YOUR GOAL:
Copy each line below that contains "sale".

[Dataset entries]

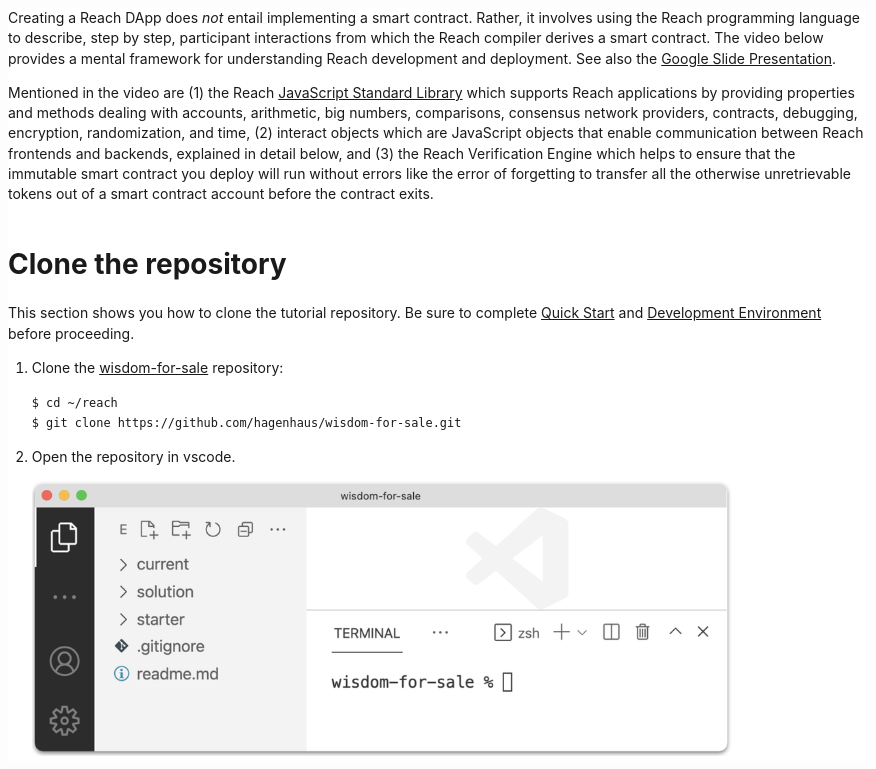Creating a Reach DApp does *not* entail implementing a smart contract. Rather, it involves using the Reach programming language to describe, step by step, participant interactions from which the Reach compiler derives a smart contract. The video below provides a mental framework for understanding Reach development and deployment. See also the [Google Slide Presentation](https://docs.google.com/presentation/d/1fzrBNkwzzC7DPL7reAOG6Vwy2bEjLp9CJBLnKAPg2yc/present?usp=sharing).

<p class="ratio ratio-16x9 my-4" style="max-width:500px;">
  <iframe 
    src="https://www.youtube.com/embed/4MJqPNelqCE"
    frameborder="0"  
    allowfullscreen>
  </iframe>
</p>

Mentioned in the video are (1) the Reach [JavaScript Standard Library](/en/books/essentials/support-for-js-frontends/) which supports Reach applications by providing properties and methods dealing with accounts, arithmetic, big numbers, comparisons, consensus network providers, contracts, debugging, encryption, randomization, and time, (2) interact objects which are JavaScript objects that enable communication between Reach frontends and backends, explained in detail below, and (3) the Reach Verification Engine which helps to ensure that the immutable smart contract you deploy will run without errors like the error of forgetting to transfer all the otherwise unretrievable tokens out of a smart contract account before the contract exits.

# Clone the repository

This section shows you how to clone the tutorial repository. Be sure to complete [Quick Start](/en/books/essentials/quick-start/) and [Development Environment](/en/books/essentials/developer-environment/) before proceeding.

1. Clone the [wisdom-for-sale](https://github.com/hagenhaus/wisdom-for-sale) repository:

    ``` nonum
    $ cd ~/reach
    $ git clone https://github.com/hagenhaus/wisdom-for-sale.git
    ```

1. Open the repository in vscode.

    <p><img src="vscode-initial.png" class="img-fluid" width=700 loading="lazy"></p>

--

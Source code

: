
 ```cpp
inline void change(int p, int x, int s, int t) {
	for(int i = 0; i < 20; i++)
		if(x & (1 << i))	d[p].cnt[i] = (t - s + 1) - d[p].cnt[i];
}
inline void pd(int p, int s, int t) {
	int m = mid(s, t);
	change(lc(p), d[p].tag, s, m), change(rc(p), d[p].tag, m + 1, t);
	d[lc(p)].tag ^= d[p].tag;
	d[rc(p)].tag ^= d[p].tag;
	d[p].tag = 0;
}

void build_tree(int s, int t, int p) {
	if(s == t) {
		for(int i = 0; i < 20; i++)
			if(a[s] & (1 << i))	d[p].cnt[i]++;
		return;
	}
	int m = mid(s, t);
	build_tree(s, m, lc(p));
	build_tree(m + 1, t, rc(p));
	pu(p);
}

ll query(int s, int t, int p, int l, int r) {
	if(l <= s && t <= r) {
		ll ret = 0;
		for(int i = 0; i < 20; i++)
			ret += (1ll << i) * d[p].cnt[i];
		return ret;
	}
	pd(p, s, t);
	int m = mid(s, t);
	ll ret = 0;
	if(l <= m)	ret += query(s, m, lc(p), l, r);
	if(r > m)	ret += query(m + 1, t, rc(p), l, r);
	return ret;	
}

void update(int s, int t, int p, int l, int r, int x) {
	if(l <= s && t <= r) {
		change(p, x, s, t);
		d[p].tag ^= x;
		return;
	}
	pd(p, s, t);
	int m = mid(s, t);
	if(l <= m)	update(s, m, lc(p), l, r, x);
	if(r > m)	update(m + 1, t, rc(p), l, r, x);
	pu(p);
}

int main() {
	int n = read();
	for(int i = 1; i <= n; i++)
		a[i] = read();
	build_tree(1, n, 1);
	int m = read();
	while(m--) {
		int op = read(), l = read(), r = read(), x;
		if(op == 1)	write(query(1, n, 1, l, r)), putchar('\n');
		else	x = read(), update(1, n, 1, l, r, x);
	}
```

ANSWER BELOW:
1. Clone the [wisdom-for-sale](https://github.com/hagenhaus/wisdom-for-sale) repository:
    $ git clone https://github.com/hagenhaus/wisdom-for-sale.git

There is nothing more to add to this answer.